YOUR OBJECTIVE: Find every line of the data below that has "steelblue" in it. Reply with the number only.

SUPPLIED INFORMATION:
+--
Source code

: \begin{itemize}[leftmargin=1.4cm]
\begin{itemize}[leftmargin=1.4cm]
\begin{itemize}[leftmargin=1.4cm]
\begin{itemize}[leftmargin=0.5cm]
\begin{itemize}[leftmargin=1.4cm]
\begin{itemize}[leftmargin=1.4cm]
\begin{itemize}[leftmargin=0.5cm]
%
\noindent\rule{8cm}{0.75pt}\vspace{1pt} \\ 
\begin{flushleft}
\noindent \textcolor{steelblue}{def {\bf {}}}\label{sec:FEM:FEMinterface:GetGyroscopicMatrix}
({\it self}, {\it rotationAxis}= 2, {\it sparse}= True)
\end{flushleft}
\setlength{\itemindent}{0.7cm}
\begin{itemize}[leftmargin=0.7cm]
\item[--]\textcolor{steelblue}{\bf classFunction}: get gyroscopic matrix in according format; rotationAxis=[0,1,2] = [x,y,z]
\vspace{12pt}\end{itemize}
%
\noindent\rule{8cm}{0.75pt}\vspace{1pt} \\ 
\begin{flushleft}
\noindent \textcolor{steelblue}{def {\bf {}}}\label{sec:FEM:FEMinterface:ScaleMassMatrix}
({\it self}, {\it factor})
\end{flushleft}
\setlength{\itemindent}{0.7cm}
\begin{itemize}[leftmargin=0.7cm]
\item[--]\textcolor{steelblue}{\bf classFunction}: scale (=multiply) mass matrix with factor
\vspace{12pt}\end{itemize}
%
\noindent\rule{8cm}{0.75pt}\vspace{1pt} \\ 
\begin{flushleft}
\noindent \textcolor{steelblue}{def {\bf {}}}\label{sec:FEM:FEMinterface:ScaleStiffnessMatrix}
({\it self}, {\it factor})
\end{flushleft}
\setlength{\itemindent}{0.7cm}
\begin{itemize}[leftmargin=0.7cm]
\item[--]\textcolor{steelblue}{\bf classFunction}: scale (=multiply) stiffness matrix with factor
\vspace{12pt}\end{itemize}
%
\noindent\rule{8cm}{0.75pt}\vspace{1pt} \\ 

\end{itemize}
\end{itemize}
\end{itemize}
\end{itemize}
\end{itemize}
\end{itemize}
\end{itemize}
+--
RESPONSE BOX: 6